The discs are currently a bit pricey, but like CD-Rs should get cheaper once they get more popular and the technology is licensed to other manufacturers ...
10/25/2016 03:26:20 PM · #11
Originally posted by P-A-U-L:

@Neil - how long do you think CDROM discs would last? I have a load of CDROMS some with audio and some files that O backed up with probably 10 years ago and the face of the CDROMS appear to be deteriorating - perhaps nowadays they last longer?

My backup system is using Google Drive and syncing all my files to 2 pcs.

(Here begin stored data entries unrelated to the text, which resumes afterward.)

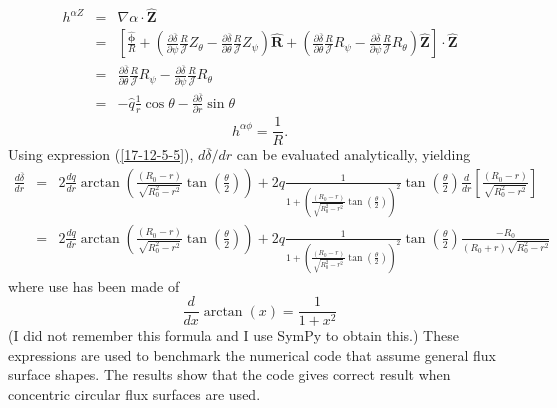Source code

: \documentclass{article}
\newcommand{\tmmathbf}[1]{\ensuremath{\boldsymbol{#1}}}
\begin{document}
\begin{eqnarray*}
  h^{\alpha Z} & = & \nabla \alpha \cdot \hat{\mathbf{Z}}\\
  & = & \left[ \frac{\hat{\tmmathbf{\phi}}}{R} + \left( \frac{\partial
  \overline{\delta}}{\partial \psi} \frac{R}{\mathcal{J}} Z_{\theta} -
  \frac{\partial \overline{\delta}}{\partial \theta} \frac{R}{\mathcal{J}}
  Z_{\psi} \right) \hat{\mathbf{R}} + \left( \frac{\partial
  \overline{\delta}}{\partial \theta} \frac{R}{\mathcal{J}} R_{\psi} -
  \frac{\partial \overline{\delta}}{\partial \psi} \frac{R}{\mathcal{J}}
  R_{\theta} \right) \hat{\mathbf{Z}} \right] \cdot \hat{\mathbf{Z}}\\
  & = & \frac{\partial \overline{\delta}}{\partial \theta}
  \frac{R}{\mathcal{J}} R_{\psi} - \frac{\partial \overline{\delta}}{\partial
  \psi} \frac{R}{\mathcal{J}} R_{\theta}\\
  & = & - \hat{q} \frac{1}{r} \cos \theta - \frac{\partial
  \overline{\delta}}{\partial r} \sin \theta
\end{eqnarray*}
\begin{equation}
  h^{\alpha \phi} = \frac{1}{R} .
\end{equation}
Using expression (\ref{17-12-5-5}), $d \overline{\delta} / d r$ can be
evaluated analytically, yielding
\begin{eqnarray*}
  \frac{d \overline{\delta}}{d r} & = & 2 \frac{d q}{d r} \arctan \left(
  \frac{(R_0 - r)}{\sqrt{R_0^2 - r^2}} \tan \left( \frac{\theta}{2} \right)
  \right) + 2 q \frac{1}{1 + \left( \frac{(R_0 - r)}{\sqrt{R_0^2 - r^2}} \tan
  \left( \frac{\theta}{2} \right) \right)^2} \tan \left( \frac{\theta}{2}
  \right) \frac{d}{d r} \left[ \frac{(R_0 - r)}{\sqrt{R_0^2 - r^2}} \right]\\
  & = & 2 \frac{d q}{d r} \arctan \left( \frac{(R_0 - r)}{\sqrt{R_0^2 - r^2}}
  \tan \left( \frac{\theta}{2} \right) \right) + 2 q \frac{1}{1 + \left(
  \frac{(R_0 - r)}{\sqrt{R_0^2 - r^2}} \tan \left( \frac{\theta}{2} \right)
  \right)^2} \tan \left( \frac{\theta}{2} \right) \frac{- R_0}{(R_0 + r)
  \sqrt{R_0^2 - r^2}}
\end{eqnarray*}
where use has been made of
\[ \frac{d}{d x} \arctan (x) = \frac{1}{1 + x^2} \]
(I did not remember this formula and I use SymPy to obtain this.) These
expressions are used to benchmark the numerical code that assume general flux
surface shapes. The results show that the code gives correct result when
concentric circular flux surfaces are used.

\
\end{document}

If the house burns down the files will be on Google drive. Having all the files locally on both machines allows me to get quick and easy access.

However I have recently reached my 1TB max of Google Drive and have just bought an external 4TB drive and an internal 4TB drive. I may have to open a second Google account to get another 1TB. I expect I could get rid of 80% of the photos with better housekeeping and deleting rubbish photos. I am a horder


I'm also syncing to other PC's and using Backblaze as external backup (more than 2TB of photos). Better housekeeping is a very good idea, but it takes so much times :(
10/25/2016 03:36:47 PM · #12
Originally posted by GeneralE:

Another new option is the "M-disc" -- in the same format as CD/DVD...


Also available in Blu-Ray format, in either 25GB or 100GB capacity per disk. The 25GB capacity is available in 5-packs for as little as $18.99 USD, and 125GB of storage for that price isn't bad at all. Definitely need to keep an eye on that storage option. Buying 1TB external drives is cheaper per GB, and faster to back up, but not archival; you're relying on having more than one copy (two at least) plus your primary data repository, so if one copy fails you still have at least two copies of everything.
10/25/2016 03:43:19 PM · #13
Also I don't think it will be that long before SSDs become cheap enough to substitute for the rotating hard drives.
10/25/2016 08:46:30 PM · #14
Originally posted by Neil:

A cloud service like BackBlaze (which I use, and have 7 TB stored there), is a very easy and inexpensive way if you have a good internet connection.

There's one gotcha with BackBlaze that I've hit upon - if the original file is not seen by the cloud service (i.e. you disconnect a USB drive, or accidentally delete a file without realising, or are offline in general) after 30 days, it'll get deleted from their archive. I personally use BackBlaze for system-level emergencies (i.e. entire hd/machine dies/gets corrupted/etc), but use CrashPlan for long term storage of media as they don't delete anything you've uploaded unless you tell them to.
10/26/2016 08:00:20 PM · #15
I use Carbonite to back up everything.
11/21/2016 10:16:48 PM · #16
I want to thank everyone for the sound advice. This has been extremely helpful.